**YOUR TASK**
For every record, give an exact copy that has no pictures in it.

++++++++++

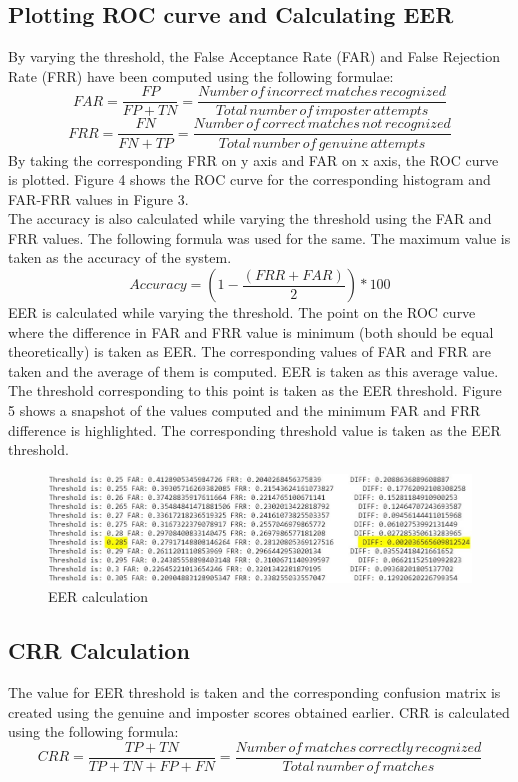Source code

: \documentclass{article}
\begin{document}
\subsection{Plotting ROC curve and Calculating EER}
By varying the threshold, the False Acceptance Rate (FAR) and False Rejection Rate (FRR) have been computed using the following formulae:
\begin{equation}
FAR = \dfrac{FP}{FP+TN} = \dfrac{Number\,of\,incorrect\,matches\,recognized}{Total\,number\,of\,imposter\,attempts}
\end{equation}
\begin{equation}
FRR = \dfrac{FN}{FN+TP} = \dfrac{Number\,of\,correct\,matches\,not\,recognized}{Total\,number\,of\,genuine\,attempts}
\end{equation}
By taking the corresponding FRR on y axis and FAR on x axis, the ROC curve is plotted. Figure 4 shows the ROC curve for the corresponding histogram and FAR-FRR values in Figure 3.\\
The accuracy is also calculated while varying the threshold using the FAR and FRR values. The following formula was used for the same. The maximum value is taken as the accuracy of the system.
\begin{equation}
Accuracy = (1-\dfrac{(FRR+FAR)}{2}) * 100
\end{equation}
EER is calculated while varying the threshold. The point on the ROC curve where the difference in FAR and FRR value is minimum (both should be equal theoretically) is taken as EER. The corresponding values of FAR and FRR are taken and the average of them is computed. EER is taken as this average value. The threshold corresponding to this point is taken as the EER threshold. Figure 5 shows a snapshot of the values computed and the minimum FAR and FRR difference is highlighted. The corresponding threshold value is taken as the EER threshold.
\begin{figure}
  \centering
   \includegraphics[scale=0.8]{./imgs/eer.jpg}
   \caption{EER calculation}
   \label{fig:architecture}
\end{figure}

\subsection{CRR Calculation}
The value for EER threshold is taken and the corresponding confusion matrix is created using the genuine and imposter scores obtained earlier. CRR is calculated using the following formula:
\begin{equation}
CRR = \dfrac{TP+TN}{TP+TN+FP+FN} = \dfrac{Number\,of\,matches\,correctly\,recognized}{Total\,number\,of\,matches}
\end{equation}
\end{document}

++++++++++

**WRITTEN ANSWER**
Source code

: \documentclass{article}
\begin{document}
\subsection{Plotting ROC curve and Calculating EER}
By varying the threshold, the False Acceptance Rate (FAR) and False Rejection Rate (FRR) have been computed using the following formulae:
\begin{equation}
FAR = \dfrac{FP}{FP+TN} = \dfrac{Number\,of\,incorrect\,matches\,recognized}{Total\,number\,of\,imposter\,attempts}
\end{equation}
\begin{equation}
FRR = \dfrac{FN}{FN+TP} = \dfrac{Number\,of\,correct\,matches\,not\,recognized}{Total\,number\,of\,genuine\,attempts}
\end{equation}
By taking the corresponding FRR on y axis and FAR on x axis, the ROC curve is plotted. Figure 4 shows the ROC curve for the corresponding histogram and FAR-FRR values in Figure 3.\\
The accuracy is also calculated while varying the threshold using the FAR and FRR values. The following formula was used for the same. The maximum value is taken as the accuracy of the system.
\begin{equation}
Accuracy = (1-\dfrac{(FRR+FAR)}{2}) * 100
\end{equation}
EER is calculated while varying the threshold. The point on the ROC curve where the difference in FAR and FRR value is minimum (both should be equal theoretically) is taken as EER. The corresponding values of FAR and FRR are taken and the average of them is computed. EER is taken as this average value. The threshold corresponding to this point is taken as the EER threshold. Figure 5 shows a snapshot of the values computed and the minimum FAR and FRR difference is highlighted. The corresponding threshold value is taken as the EER threshold.
\begin{figure}
  \centering
   \includegraphics[scale=0.8]{./imgs/eer.jpg}
   \caption{EER calculation}
   \label{fig:architecture}
\end{figure}

\subsection{CRR Calculation}
The value for EER threshold is taken and the corresponding confusion matrix is created using the genuine and imposter scores obtained earlier. CRR is calculated using the following formula:
\begin{equation}
CRR = \dfrac{TP+TN}{TP+TN+FP+FN} = \dfrac{Number\,of\,matches\,correctly\,recognized}{Total\,number\,of\,matches}
\end{equation}
\end{document}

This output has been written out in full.